Saturday, September 6, 2008

Just Excpet It.

So life is still changing at rates which seem to be about a mile a minute, and I wish it would take a break and chill so I can catch up. It's been a crazy month, and a very long one at that.
I've started classes at Blinn... and I'm not too excited. I've pretty much excepted the fact that I need to be there if I'm ever going to get back at A&M. I need to be there and do well for a semester (maybe two) and hopefully I can return to life as an Aggie. I hate being at Blinn and feel almost like I've lessened myself to attend school there... but I'm kind of out of options at the moment.
My boyfriend moved last month. We weren't together long before he left and it makes it a little harder to be apart. He'll be coming on Friday, the 12th, for a ten day visit and I'm very excited to see him. It will be a month (to the day) since I have seen him last, and it feels much, much longer. I'm finding myself becoming more and more attached to him every day. It's kind of weird, because we weren't supposed to be together in the first place... I joke about it, I'm not sure if he finds it as amusing as I do! It does cause some problems though. I feel like I have to choose between my family and people I consider family, and my boyfriend. Not exactly a decision that I'm "itching" to make. I wish they could just be happy for me and not judge my relationship. Jonathan makes me so happy, and I finally feel like I'm worth something to a guy... not just a piece of ass. I wish they could see that. My parents say in time they will, but I'm not holding my breath.

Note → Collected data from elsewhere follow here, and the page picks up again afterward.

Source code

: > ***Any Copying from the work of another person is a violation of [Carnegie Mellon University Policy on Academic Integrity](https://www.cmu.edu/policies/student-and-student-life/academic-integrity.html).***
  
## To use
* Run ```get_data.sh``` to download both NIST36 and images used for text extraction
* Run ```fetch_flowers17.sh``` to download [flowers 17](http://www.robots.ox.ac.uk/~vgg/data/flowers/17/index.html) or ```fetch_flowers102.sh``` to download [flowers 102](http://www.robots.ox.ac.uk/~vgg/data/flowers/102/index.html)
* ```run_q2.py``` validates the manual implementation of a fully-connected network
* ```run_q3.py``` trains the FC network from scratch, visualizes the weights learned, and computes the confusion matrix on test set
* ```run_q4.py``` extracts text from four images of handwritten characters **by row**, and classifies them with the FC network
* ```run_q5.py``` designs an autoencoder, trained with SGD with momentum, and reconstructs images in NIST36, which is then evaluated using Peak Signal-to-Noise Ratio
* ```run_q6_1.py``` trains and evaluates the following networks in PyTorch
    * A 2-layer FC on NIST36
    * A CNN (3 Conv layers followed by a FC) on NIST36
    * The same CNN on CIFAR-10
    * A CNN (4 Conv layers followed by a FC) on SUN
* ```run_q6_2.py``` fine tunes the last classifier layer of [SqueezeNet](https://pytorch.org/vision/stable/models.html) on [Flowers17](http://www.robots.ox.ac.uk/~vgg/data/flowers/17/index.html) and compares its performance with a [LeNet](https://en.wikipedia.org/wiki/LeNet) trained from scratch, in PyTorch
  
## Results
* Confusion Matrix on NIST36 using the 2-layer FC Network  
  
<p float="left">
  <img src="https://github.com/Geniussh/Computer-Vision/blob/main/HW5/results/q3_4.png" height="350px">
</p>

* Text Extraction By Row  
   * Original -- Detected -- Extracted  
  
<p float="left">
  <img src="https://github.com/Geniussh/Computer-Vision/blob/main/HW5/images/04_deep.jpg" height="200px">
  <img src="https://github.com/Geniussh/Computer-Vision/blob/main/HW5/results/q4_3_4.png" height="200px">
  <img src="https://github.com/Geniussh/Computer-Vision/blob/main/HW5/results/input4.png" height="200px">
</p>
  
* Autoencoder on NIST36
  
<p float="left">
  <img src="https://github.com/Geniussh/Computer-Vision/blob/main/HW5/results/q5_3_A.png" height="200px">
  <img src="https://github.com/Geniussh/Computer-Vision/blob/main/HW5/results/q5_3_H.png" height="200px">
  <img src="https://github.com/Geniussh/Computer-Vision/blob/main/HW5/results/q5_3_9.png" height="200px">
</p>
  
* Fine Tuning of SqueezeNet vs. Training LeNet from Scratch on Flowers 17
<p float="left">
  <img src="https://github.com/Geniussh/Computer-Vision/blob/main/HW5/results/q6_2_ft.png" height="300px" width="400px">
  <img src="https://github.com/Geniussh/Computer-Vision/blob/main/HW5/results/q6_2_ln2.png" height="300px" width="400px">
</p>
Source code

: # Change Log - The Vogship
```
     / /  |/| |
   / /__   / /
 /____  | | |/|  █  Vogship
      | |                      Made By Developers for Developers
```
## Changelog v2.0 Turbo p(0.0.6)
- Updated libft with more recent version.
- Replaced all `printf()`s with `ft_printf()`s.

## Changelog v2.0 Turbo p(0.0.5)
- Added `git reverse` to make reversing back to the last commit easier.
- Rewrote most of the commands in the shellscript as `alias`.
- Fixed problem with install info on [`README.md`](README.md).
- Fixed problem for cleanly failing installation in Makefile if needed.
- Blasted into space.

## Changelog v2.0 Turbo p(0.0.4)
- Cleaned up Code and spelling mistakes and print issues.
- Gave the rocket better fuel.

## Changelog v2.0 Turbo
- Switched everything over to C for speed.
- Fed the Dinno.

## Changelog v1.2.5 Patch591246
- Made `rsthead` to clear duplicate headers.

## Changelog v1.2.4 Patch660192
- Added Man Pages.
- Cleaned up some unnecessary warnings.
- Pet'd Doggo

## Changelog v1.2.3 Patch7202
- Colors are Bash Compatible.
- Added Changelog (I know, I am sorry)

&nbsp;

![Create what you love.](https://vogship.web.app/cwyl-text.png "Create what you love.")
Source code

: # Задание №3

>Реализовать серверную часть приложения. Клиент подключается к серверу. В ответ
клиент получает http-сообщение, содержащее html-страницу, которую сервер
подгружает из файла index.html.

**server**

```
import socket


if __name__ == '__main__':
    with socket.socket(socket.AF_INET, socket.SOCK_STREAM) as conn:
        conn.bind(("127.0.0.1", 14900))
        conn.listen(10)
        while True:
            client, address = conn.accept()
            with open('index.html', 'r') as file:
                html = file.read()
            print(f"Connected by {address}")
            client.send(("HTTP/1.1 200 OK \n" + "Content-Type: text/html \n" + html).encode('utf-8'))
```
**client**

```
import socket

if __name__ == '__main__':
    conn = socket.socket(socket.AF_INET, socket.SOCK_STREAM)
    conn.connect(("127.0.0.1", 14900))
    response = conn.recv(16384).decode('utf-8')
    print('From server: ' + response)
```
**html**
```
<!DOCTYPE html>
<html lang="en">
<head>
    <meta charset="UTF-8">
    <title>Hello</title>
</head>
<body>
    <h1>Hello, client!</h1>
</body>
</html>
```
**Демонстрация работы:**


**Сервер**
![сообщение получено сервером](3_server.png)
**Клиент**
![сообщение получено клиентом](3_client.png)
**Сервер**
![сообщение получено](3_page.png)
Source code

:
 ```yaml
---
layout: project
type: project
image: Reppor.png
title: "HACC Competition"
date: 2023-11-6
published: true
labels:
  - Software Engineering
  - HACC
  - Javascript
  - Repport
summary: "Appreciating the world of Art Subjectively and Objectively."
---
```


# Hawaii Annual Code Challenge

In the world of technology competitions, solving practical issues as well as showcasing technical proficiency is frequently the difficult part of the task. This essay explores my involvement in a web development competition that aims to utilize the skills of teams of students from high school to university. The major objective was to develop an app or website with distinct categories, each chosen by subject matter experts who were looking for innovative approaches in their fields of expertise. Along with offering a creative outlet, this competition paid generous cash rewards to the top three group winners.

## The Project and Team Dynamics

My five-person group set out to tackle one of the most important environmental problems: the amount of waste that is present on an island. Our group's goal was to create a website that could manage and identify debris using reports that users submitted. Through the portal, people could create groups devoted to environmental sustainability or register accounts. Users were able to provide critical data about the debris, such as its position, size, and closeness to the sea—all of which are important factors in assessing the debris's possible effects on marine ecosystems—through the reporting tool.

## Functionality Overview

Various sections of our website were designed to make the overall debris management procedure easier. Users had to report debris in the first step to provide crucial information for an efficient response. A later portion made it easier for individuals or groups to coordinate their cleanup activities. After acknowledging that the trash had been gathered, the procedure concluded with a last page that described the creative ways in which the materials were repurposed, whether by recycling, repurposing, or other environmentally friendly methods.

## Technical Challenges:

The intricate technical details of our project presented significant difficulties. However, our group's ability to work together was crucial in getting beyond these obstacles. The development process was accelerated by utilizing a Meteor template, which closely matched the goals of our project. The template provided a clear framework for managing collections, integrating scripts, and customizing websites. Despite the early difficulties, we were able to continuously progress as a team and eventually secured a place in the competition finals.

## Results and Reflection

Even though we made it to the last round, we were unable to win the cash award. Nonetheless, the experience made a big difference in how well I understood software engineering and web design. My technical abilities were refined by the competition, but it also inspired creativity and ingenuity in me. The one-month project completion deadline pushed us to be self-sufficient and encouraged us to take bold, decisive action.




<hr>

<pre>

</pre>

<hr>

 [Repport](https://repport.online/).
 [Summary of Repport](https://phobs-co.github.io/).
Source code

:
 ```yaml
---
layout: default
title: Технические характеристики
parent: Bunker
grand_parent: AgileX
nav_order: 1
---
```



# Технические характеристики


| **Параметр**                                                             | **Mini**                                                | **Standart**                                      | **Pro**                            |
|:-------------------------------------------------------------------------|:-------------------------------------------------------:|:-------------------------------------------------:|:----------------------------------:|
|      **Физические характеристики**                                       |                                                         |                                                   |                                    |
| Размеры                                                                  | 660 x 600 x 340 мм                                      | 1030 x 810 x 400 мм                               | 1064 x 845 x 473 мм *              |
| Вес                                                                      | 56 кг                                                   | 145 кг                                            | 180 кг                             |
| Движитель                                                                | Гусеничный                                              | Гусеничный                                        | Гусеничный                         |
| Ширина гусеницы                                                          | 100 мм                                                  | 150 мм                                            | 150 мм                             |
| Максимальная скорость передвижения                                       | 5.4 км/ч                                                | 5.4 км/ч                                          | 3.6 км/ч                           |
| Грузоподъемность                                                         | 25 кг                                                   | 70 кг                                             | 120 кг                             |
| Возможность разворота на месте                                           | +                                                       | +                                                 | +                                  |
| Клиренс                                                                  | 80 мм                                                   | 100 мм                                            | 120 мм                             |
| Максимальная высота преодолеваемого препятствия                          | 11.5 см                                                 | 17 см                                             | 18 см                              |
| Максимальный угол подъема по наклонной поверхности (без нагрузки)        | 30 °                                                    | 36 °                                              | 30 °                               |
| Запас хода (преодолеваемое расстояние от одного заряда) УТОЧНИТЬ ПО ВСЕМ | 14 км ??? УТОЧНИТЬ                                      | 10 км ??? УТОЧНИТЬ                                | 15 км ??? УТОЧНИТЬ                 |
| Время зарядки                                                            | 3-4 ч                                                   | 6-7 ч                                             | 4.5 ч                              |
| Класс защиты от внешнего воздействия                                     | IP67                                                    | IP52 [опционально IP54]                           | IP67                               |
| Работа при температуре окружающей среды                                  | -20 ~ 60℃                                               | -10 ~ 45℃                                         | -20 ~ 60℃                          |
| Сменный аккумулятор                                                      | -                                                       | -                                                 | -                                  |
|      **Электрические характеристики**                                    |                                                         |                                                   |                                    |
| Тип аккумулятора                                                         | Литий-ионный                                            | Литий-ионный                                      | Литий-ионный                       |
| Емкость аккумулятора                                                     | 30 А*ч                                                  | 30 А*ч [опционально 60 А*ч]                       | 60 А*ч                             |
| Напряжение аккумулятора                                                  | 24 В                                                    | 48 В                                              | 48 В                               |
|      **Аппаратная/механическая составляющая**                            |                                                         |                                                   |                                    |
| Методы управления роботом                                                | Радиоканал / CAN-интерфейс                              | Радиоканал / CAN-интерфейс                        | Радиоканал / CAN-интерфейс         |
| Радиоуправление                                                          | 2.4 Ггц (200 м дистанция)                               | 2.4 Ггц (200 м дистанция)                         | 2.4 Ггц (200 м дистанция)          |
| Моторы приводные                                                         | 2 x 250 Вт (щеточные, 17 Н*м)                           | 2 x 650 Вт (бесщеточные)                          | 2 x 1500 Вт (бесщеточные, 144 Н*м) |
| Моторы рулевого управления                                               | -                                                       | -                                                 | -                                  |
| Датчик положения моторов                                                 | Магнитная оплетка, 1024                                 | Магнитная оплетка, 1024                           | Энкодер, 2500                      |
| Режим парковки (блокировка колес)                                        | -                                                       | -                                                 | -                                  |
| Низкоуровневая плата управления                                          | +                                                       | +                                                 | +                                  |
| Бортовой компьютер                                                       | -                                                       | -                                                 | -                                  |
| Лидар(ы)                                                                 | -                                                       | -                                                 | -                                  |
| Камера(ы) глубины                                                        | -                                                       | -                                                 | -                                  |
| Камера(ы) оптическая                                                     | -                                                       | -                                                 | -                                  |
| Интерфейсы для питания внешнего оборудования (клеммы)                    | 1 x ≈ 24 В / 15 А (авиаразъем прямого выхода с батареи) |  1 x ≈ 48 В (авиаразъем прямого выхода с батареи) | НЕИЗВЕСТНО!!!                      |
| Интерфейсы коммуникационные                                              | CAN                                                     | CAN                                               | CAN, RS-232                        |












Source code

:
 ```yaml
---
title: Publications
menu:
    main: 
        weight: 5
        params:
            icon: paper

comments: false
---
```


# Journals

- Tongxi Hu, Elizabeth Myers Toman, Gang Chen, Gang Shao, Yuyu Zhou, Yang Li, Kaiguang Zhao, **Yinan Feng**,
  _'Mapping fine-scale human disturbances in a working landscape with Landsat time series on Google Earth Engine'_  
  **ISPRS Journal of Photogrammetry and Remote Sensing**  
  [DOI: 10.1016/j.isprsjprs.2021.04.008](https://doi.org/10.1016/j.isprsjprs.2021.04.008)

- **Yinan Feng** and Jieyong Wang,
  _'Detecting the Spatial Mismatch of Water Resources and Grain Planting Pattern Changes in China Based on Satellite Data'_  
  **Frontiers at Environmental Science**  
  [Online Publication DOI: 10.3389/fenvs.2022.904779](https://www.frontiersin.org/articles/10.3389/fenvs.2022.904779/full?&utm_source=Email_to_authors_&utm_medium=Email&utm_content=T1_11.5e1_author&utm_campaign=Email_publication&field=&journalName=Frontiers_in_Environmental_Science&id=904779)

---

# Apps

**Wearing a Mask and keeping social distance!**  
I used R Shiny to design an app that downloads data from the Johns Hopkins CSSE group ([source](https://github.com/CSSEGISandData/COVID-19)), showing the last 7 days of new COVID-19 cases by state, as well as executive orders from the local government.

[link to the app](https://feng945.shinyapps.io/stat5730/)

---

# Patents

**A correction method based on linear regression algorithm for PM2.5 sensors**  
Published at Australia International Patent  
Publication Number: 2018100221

I've got a whole new group of friends... and they are all completely awesome. I feel like I'm being pushed away from my old group, but to this new one, I'm called the life of the party. :) It's a good feeling to know that people want me around. When I came to College Station, it was assumed that I was going to be apart of a certain group, and I never really had the chance to find my own niche. Well here, I've found one. It's nice to know that I was/am able to go out and meet people without supervision. However, I think that's part of the problem with the before mentioned family and friends. I miss my old group alot, but while all this is going on, I'd rather not be around the people talking smack... no matter how much I love them.
I'm trying to keep with with school and keep my grades up so I can go back to where I belong because Blinn is SO not for me, I'm trying to keep up with Jonathan and not miss him as much as I do... and that's not going well because lets face it, he's pretty much perfect and who wouldn't miss him?! and I'm trying to keep up with my old friends and still hang out with my new ones. And I'm trying to get people to stop passing judgment until they know what everything is really about. It's just been a crazy, emotional, and very sloowww month.
So I realize this was kind of an emo post, but it's all things that needed to be said. And considering somehow within the past year, confrontation has begun to scare the mess out of me, I'm hoping the people that need to read this will, and then they'll finally see where I'm coming from. Love you guys and I miss you guys.